Using numpy/scipy with MsPASS

Overview

The numpy and scipy packages are heavily utilized for scientific computing in a wide range of fields. One of the reasons for that is performance. For a number of reasons that are beside the point, python arrays have horrible performance. That is particularly true of linear algebra operations common in all signal processing algorithms. All numpy algorithms we’ve ever tested are orders of magnitude faster than the same algorithm implemented as a pure python code with python arrays. Since most scipy algorithms are built on top of numpy, the same holds for scipy. Similarly, obspy uses numpy arrays exclusively. As a result, an early design constraint in MsPASS was to provide as clean an interface to numpy/scipy as possible. However, because we chose to implement our own core data objects in C++, that presents a disconnect that causes a few anomalies in the MsPASS API. This section of the User’s Manual documents these issues and provides guidance for how to effectively mix numpy/scipy algorithms with TimeSeries, Seismogram, and ensemble objects. It does not address a prototype data type we call a Gather that can be used for uniform ensembles. The Gather object is a pure python class that uses multidimensional numpy arrays to store sample data and is not subject to the issues addressed in this section.

TimeSeries Data

Recall the mspass TimeSeries class is used to abstract the concept of a single channel of fixed sample rate seismic data spanning a given time period. As such we used the standard signal processing abstraction of storing the data as a vector of numbers.

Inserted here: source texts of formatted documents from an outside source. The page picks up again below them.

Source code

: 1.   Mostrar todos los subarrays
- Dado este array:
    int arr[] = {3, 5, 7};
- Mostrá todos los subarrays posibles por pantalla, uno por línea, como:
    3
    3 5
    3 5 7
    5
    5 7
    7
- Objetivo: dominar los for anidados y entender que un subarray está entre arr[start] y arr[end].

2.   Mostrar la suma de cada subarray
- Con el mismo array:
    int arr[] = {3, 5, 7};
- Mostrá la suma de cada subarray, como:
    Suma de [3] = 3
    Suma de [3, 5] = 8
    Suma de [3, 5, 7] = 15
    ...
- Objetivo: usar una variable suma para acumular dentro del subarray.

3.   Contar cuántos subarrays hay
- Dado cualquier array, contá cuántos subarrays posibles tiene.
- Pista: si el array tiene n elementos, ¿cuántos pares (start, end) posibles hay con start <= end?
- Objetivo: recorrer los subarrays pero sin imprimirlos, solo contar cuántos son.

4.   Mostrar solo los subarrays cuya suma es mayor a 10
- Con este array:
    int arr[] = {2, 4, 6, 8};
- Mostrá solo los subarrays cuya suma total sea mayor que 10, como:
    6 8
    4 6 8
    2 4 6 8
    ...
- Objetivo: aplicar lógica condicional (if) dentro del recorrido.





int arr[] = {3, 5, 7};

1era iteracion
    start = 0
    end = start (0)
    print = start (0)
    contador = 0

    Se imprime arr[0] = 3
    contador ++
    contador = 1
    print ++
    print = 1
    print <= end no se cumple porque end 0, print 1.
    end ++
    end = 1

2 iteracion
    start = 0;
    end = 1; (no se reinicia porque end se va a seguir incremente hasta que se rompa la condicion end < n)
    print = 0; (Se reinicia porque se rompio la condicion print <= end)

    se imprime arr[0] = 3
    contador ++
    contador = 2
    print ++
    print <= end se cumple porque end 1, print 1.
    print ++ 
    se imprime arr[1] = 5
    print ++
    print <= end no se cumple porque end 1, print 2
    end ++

Every computing language that has any role in numerical computing defines a syntax for arrays. A vector in this context is a one-dimensional array. A problem with python’s builtin array is that it isn’t actually at all the same thing as an array in FORTRAN of C. Both FORTRAN and C define an array as a fixed block of memory of a specified length containing a sequence of numbers of the same type. (e.g. a C double array of length 10 is a block of \(8*10\) bytes.) Numpy performance is achieved by redefining an array to assume the data are in a contiguous memory block and using wrappers that allow low-level operations to actually be performed by compiled C or FORTRAN functions. We do the same thing in MsPASS but our data objects do not contain numpy array classes per se, but we use the same approach to allow low-level operations to be done in C++. Because we use the same concept (arrays are contiguous blocks of memory) the arrays can mostly be used interchangeably, but not always.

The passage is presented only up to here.